» What to produce:
In the records below, the lines from the one containing "- Updated BioMarts" through the last are to be reproduced exactly and alone.
Segment Start: Record extracts
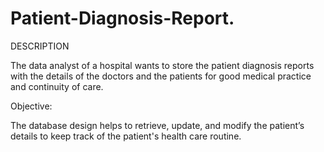 # Patient-Diagnosis-Report.

DESCRIPTION

The data analyst of a hospital wants to store the patient diagnosis reports with the details of the doctors and the patients for good medical practice and continuity of care.

 

Objective:

The database design helps to retrieve, update, and modify the patient’s details to keep track of the patient's health care routine.

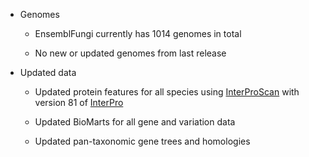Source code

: 
- Genomes

	- EnsemblFungi currently has 1014 genomes in total

	- No new or updated genomes from last release

  

- Updated data

	- Updated protein features for all species using [InterProScan](http://www.ebi.ac.uk/interpro/search/sequence-search) with version 81 of [InterPro](https://www.ebi.ac.uk/interpro/)

	- Updated BioMarts for all gene and variation data

	- Updated pan-taxonomic gene trees and homologies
Segment End: Record extracts
» Answer area:
	- Updated BioMarts for all gene and variation data

	- Updated pan-taxonomic gene trees and homologies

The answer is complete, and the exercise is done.